Assim que saímos, chega à rua um caminhão de entregas e, quando um gato atravessa sua frente, o motorista desvia e se choca no portão que, gigante, resiste ao impacto. O caminhão capota. A polícia vem e flagra um bando de saqueadores dos eletrodomésticos, ora espalhados pela rua lado do caminhão tombado. O povaréu não se intimida e depredam a viatura, enquanto os policiais saem em fuga. Chegam os reforços policialescos e tiros são ouvidos. As balas resvalam no portão e pessoas fogem para o mato no fim da rua. A polícia assume o controle da rua até que, na casa vizinha ao portão, uma quadrilha escondida depois de realizarem roubos à mão armada na região, revidam no tiroteio. Vários tiros atingem policiais e bandidos. A rua se tinge de púrpura, o ar cheira pólvora e o vento espalha o terror de gemidos de dor. O portão recebe respingos de sangue, até que uma chuva forte lava as cores invasoras e recupera o grisalho original. Após o toró que se tornou chuva de granizo, um tornado se cria, passa pela rua e arranca coqueiros pela raiz, derruba postes e levanta o asfalto. O portão resiste. Depois do tornado, uma nuvem de gafanhotos famintos invade a rua e devora os últimos côcos, as derradeiras palmeiras e todos os portões de madeira, exceto o portão cinza, amarrado por corrente e cadeado. Já era o fim de um dia e tanto, depois das “sete pragas do Egito”, quando o maior de todos os males surge na rua. Eis que num forte nevoeiro, um disco voador aterrissa lotado de ETs maléficos, em frente ao portão e miram nele seus raios prateados que calcinaram planetas inteiros na Via Láctea. Contudo, resiste o portão, impassível aos disparos, para terror dos humilhados assassinos intergalácticos. Restou a eles uma acachapante fuga, quando ouvem a aproximação de nosso automóvel, de volta ao seu cantinho neste mundo.

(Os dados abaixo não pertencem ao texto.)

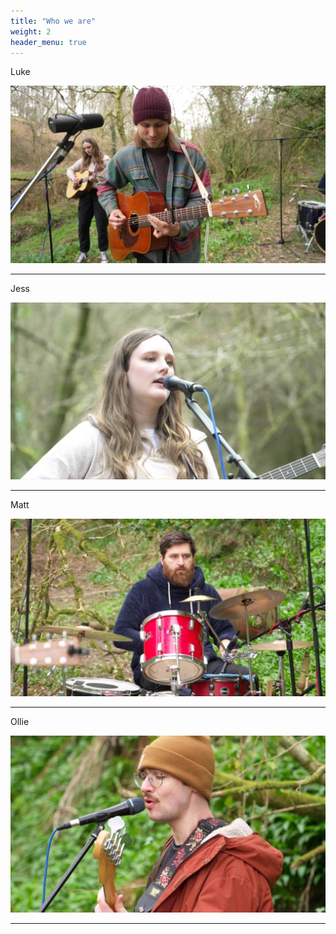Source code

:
 ```yaml
---
title: "Who we are"
weight: 2
header_menu: true
---
```


Luke

![Luke)](images/luke.jpg)

---

Jess

![Jess](images/jess.jpg)

---

Matt

![Matt](images/matt.jpg)

---

Ollie

![Ollie](images/ollie.jpg)

---
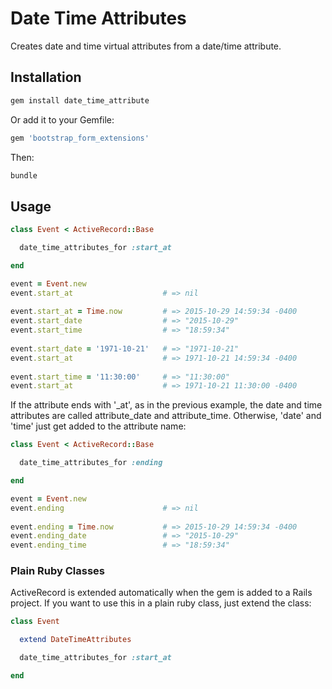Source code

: # Date Time Attributes

Creates date and time virtual attributes from a date/time attribute.

## Installation

```bash
gem install date_time_attribute
```

Or add it to your Gemfile:

```ruby
gem 'bootstrap_form_extensions'
```

Then:

```bash
bundle
```

## Usage

```ruby
class Event < ActiveRecord::Base

  date_time_attributes_for :start_at

end

event = Event.new
event.start_at                    # => nil
                                  
event.start_at = Time.now         # => 2015-10-29 14:59:34 -0400
event.start_date                  # => "2015-10-29"
event.start_time                  # => "18:59:34"
                                  
event.start_date = '1971-10-21'   # => "1971-10-21"
event.start_at                    # => 1971-10-21 14:59:34 -0400
                                  
event.start_time = '11:30:00'     # => "11:30:00"
event.start_at                    # => 1971-10-21 11:30:00 -0400
```

If the attribute ends with '_at', as in the previous example, the date and time attributes are called attribute_date and attribute_time. Otherwise, 'date' and 'time' just get added to the attribute name:

```ruby
class Event < ActiveRecord::Base

  date_time_attributes_for :ending

end

event = Event.new
event.ending                      # => nil
                                  
event.ending = Time.now           # => 2015-10-29 14:59:34 -0400
event.ending_date                 # => "2015-10-29"
event.ending_time                 # => "18:59:34"
```

### Plain Ruby Classes

ActiveRecord is extended automatically when the gem is added to a Rails project. If you want to use this in a plain ruby class, just extend the class:

```ruby
class Event

  extend DateTimeAttributes

  date_time_attributes_for :start_at

end
```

Chegamos depois de um dia agitado. A rua estava deserta. O portão estava lá, pronto para árdua tarefa de ser aberto e pior ainda, de ser fechado depois, com corrente e cadeado. Para a surpresa e gratidão de todos nós, o portão se abriu, o carro entrou, o portão se fechou, a corrente passou, o cadeado travou e dormimos felizes e seguros naquela noite tranquila, sem qualquer consciência de que mesmo as nossas maiores angústias, os mais fortes dramas e as mais dolorosas perdas podem ser somente bênçãos disfarçadas.